Life on Whidbey: Most vets keep mum on wartime service

The last two surviving veterans of World War I, ages 105 and 107, died recently, turning the page on this important chapter of U.S. history.

Here on North Whidbey, a number of World War II veterans still enjoy good health and are so involved in life, they hardly pay attention to birthdays. I talked to a few of them last week.

Born and raised on Whidbey, DOC DYKERS is 90 now. A draftee, he and a handful of others from Oak Harbor took a bus to Fort Lewis on the first leg of their odyssey. A slow-moving troop train dropped them off at points around the country where they would receive individual training.

“You didn’t stay in one place for very long,” he recalled. It was at San Antonio, Texas, that he joined the 88th Division.

“We had a five-day crossing to Casablanca, the entrance to the Mediterranean Sea, on the ‘Andes,’ the 10th largest ship in the world,” he said. Their job was to make everything ready for the rest of the division.

Dykers was wounded twice, in the hand, which sent him to a Rome hospital and later, from shrapnel. Those earned him two Purple Hearts, but when a board determined he could not return to active duty, they put him on loan to the Air Force.

JOHN ALLGIRE, 92, served on the old Lexington from 1933 to 1936. He asked for and got duty in China and saw quite a lot of that country in his three and-a-half years there. “I was a baker on the destroyer tender Blackhawk,” he said.

“I came back on the battleship Nevada; USS Heywood, a transport ship, took us to Guadalcanal supporting the PBY. I was sent stateside after a year and-a-half and that’s how I got to NAS Whidbey Island.” He spent 20 years in the Navy, retiring in 1953 as a Chief Petty Officer.

Local insurance man HANK KOETJE, now 83, entered the Army Specialist Training Program at the University of Wyoming, and later joined the Infantry’s 66th Black Panther Division.

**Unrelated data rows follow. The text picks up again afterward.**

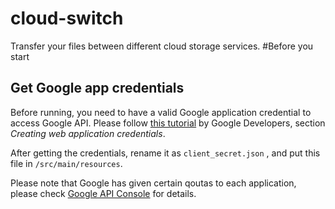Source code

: # cloud-switch
Transfer your files between different cloud storage services.
#Before you start
## Get Google app credentials
Before running, you need to have a valid Google application credential to access Google API. Please follow [this tutorial](https://developers.google.com/identity/protocols/OAuth2WebServer) by Google Developers, section *Creating web application credentials*.

After getting the credentials, rename it as `client_secret.json` , and put this file in `/src/main/resources`. 

Please note that Google has given certain qoutas to each application, please check [Google API Console](https://console.developers.google.com/) for details.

“On Christmas Eve 1944, our troop ship was torpedoed about five miles out of Cherbourg, France. We lost 802 men but I survived,” he said quietly. “I jumped from the deck of one ship to another.”

He saw combat in the Battle of the Bulge for 133 days until May 8, the end of the war.

“I think about it every day, but never talk about it,” Koetje said.

When retired Adm. JACK CHRISTIANSEN, now 83, joined the Navy in January 1941, he earned $21 a month as an apprentice seaman. He flew in the era of PBMs and PBYs.

“I put in a chit to go to flight school and got my wings and my commission in 1943,” he said. He was on the carrier Lexington for the Battle of the Philippine Sea and landings at Guam and the Marianas.

He went to law school when he got out but came back to active duty when the Korean War began. He never did practice law as a civilian, but he did work for Grumman’s field service division. He retired as a rear admiral after 34 years of service in the U.S. Navy.

Today, retired Navy Cmdr. DUANE KEMP, 82, works as director of Retired Affairs on board Whidbey Island Naval Air Station. Back in December 1944, he entered the Navy at his hometown of Prosser, Wash. He trained in Florida and carrier qualified on the Great Lakes on the converted luxury cruisers Wolverine and Sable.

He flew TBF torpedo bombers with Torpedo Squadron 9 (VT-9) and was on the first cruise of USS Essex before returning to Pasco and eventually going to the Lexington.

“I switched over to the Yorktown and stayed for two cruises,” he said. “I was at sea until the war was over in 1945 and eventually, put in 28 years.” Kemp was once executive officer of the naval air station.

The ladies’ turn …

ROXANN DUNN-TERRY, program coordinator at the Oak Harbor Senior Center, reports a couple of gals came to her with the idea of organizing a meeting so they can get acquainted.

The first such WOMEN OF WORLD WAR II GATHERING will take place on Wednesday, April 25, at 1 p.m. in the Senior Center. If you are a woman who served in one of the branches of the armed forces during that tumultuous time, meet others like yourself and share stories over a cup of tea. Please call 279-4580 if you plan to attend.

Raising the bar …

The ladies of Delta Tau have their sights set on selling 100 tickets to this year’s fundraiser and you don’t even have to know how to play bunco to have a good time.

The place is the CPO Club at 7 p.m. sharp on Saturday, April 14. Proceeds will benefit the American Cancer Society Relay for Life. Desserts, a no-host bar and prizes will be available.